## Task brief
In the entries below, find the lines that include "Refactor" and give their number as the whole reply.

━━━━━ Records provided

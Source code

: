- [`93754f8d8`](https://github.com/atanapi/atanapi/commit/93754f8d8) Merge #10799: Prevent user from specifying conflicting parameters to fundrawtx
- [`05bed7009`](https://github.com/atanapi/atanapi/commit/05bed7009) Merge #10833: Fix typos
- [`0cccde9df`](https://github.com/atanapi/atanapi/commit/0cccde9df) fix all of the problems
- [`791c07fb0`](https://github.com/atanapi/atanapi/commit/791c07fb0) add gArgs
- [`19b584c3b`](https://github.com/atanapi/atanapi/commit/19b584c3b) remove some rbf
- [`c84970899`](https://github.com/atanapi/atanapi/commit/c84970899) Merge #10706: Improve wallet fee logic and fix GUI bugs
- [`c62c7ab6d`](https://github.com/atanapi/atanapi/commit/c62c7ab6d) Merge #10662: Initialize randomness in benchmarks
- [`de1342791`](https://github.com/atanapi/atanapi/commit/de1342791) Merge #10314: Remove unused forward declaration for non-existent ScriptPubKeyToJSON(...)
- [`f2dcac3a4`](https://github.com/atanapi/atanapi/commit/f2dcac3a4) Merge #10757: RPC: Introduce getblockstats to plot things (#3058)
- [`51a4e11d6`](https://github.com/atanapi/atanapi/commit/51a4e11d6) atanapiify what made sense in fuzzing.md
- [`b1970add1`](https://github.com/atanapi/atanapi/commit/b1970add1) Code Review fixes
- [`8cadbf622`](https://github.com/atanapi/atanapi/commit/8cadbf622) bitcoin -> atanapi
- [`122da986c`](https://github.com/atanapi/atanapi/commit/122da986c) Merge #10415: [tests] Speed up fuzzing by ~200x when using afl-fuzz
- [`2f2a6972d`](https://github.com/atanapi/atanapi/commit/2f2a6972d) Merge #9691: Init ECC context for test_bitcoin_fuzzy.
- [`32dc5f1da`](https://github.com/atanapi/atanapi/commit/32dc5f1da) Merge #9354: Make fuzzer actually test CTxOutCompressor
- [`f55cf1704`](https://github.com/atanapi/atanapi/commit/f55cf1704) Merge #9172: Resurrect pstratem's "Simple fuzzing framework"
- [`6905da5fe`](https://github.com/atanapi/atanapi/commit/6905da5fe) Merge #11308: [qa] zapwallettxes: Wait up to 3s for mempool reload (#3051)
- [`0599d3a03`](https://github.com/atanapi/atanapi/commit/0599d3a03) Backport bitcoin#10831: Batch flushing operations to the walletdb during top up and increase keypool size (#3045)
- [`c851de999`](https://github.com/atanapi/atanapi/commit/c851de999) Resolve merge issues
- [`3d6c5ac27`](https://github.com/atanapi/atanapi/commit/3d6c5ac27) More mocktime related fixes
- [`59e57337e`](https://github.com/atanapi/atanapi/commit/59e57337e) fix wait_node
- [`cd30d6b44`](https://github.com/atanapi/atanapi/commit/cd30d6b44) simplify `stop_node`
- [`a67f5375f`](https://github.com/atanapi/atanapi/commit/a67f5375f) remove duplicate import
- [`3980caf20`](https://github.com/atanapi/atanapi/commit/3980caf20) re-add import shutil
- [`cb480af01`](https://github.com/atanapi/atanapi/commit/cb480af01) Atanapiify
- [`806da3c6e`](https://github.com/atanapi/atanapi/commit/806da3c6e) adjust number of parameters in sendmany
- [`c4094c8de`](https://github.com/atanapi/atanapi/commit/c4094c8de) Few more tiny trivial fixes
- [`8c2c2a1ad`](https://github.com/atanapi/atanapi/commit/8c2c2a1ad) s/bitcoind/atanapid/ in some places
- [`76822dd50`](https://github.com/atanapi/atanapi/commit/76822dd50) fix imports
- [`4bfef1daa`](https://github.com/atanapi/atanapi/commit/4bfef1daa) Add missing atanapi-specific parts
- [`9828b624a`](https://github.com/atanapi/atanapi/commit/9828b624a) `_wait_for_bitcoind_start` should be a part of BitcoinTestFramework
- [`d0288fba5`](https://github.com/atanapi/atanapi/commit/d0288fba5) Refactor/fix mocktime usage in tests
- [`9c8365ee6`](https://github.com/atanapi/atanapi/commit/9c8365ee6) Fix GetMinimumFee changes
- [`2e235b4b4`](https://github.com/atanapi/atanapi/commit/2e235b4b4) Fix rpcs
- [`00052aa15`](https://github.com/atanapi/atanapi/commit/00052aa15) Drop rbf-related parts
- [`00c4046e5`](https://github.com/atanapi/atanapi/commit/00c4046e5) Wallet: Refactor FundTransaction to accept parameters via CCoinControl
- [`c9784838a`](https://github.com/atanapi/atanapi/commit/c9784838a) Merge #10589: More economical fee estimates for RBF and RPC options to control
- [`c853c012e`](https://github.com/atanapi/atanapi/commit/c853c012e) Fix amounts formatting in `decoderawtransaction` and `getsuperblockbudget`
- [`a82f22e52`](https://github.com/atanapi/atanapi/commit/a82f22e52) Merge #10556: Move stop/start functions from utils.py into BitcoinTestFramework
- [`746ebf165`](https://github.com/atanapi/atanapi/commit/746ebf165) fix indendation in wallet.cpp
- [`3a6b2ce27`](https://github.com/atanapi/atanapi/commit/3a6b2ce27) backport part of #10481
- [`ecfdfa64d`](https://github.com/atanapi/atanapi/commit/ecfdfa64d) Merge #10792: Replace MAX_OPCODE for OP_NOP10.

━━━━━━━━━━

## Written answer
2